═════ Exercise inputs
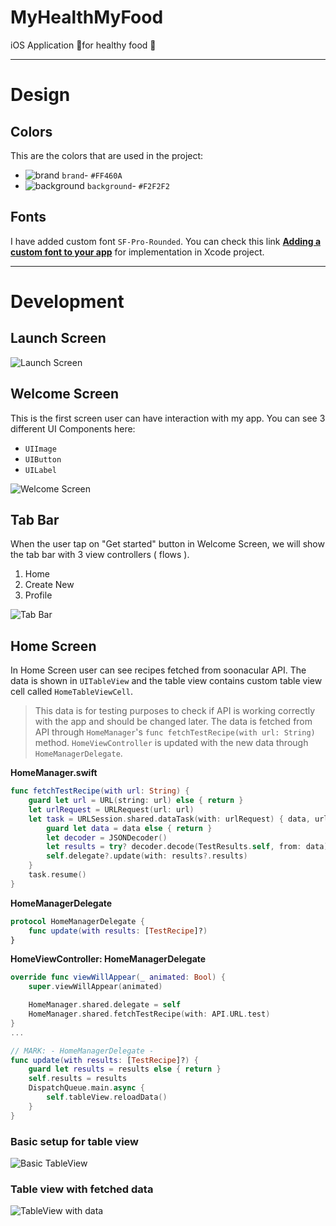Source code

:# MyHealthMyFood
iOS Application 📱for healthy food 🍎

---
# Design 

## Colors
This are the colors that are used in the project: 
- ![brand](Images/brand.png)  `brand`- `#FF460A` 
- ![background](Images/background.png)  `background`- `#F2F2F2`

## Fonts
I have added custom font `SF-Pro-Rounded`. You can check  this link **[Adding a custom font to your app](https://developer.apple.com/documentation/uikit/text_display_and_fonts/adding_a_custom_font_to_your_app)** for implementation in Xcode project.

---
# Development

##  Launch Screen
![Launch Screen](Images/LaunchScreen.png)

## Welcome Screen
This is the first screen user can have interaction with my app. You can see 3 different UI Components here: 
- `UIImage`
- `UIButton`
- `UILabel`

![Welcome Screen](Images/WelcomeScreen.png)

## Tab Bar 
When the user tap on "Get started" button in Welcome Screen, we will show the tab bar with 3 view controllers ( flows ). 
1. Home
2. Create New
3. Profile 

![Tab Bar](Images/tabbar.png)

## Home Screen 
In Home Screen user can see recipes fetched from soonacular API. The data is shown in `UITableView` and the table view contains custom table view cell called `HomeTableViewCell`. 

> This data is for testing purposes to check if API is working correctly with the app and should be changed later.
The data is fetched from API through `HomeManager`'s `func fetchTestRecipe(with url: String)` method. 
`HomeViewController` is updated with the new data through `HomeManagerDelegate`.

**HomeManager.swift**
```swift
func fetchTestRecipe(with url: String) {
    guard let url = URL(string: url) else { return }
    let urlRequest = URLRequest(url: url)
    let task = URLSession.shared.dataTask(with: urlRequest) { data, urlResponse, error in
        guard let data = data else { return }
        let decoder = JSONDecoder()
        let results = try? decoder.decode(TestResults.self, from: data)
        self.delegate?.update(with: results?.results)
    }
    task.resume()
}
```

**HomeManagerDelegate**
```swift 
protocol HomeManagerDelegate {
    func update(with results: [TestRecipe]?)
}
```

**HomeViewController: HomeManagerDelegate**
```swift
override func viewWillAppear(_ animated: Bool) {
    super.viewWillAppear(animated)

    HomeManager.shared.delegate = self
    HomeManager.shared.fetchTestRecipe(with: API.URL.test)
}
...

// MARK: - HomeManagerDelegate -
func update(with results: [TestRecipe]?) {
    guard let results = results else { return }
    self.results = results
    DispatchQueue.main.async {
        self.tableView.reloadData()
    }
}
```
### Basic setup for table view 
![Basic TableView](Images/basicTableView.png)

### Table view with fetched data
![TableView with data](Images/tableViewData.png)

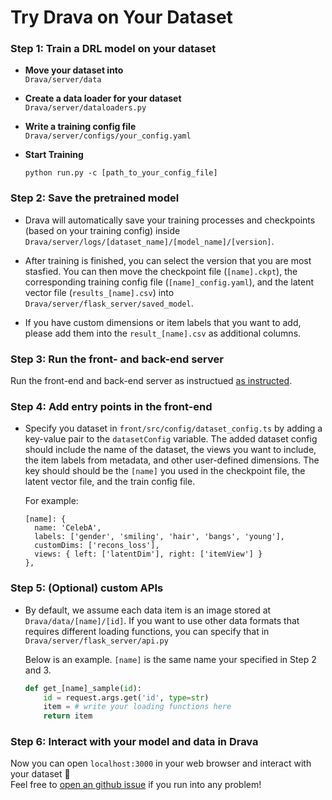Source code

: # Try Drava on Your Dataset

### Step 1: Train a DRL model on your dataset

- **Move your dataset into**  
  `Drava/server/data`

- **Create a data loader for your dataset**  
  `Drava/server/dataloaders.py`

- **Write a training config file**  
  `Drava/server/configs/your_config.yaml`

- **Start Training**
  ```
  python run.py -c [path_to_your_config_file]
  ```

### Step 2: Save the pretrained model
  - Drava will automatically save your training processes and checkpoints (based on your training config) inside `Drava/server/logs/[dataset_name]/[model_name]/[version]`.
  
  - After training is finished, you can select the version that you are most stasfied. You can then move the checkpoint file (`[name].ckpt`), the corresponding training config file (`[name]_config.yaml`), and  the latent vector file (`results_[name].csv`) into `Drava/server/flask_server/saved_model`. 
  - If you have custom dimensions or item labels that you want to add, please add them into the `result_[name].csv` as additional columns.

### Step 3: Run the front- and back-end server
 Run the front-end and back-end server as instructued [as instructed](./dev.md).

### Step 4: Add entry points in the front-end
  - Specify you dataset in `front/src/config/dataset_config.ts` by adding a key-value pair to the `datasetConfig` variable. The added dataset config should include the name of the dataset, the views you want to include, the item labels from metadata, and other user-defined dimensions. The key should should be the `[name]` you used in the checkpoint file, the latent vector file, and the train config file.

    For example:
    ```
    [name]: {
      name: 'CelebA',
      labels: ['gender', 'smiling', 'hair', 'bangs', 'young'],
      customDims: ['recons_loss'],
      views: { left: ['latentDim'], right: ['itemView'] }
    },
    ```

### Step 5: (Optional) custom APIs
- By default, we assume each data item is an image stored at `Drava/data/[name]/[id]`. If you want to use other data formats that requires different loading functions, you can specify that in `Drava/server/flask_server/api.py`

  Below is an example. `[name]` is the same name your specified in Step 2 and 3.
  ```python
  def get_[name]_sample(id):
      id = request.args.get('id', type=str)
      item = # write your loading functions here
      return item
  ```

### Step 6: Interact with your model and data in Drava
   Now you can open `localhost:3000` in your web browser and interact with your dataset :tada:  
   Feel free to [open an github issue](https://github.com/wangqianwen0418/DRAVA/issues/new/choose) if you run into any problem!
══════════
Print the entries as they stand, first line through the line holding "## Home Screen", with every picture removed.

Source code

:# MyHealthMyFood
iOS Application 📱for healthy food 🍎

---
# Design 

## Colors
This are the colors that are used in the project: 
- ![brand](Images/brand.png)  `brand`- `#FF460A` 
- ![background](Images/background.png)  `background`- `#F2F2F2`

## Fonts
I have added custom font `SF-Pro-Rounded`. You can check  this link **[Adding a custom font to your app](https://developer.apple.com/documentation/uikit/text_display_and_fonts/adding_a_custom_font_to_your_app)** for implementation in Xcode project.

---
# Development

##  Launch Screen
![Launch Screen](Images/LaunchScreen.png)

## Welcome Screen
This is the first screen user can have interaction with my app. You can see 3 different UI Components here: 
- `UIImage`
- `UIButton`
- `UILabel`

![Welcome Screen](Images/WelcomeScreen.png)

## Tab Bar 
When the user tap on "Get started" button in Welcome Screen, we will show the tab bar with 3 view controllers ( flows ). 
1. Home
2. Create New
3. Profile 

![Tab Bar](Images/tabbar.png)

## Home Screen 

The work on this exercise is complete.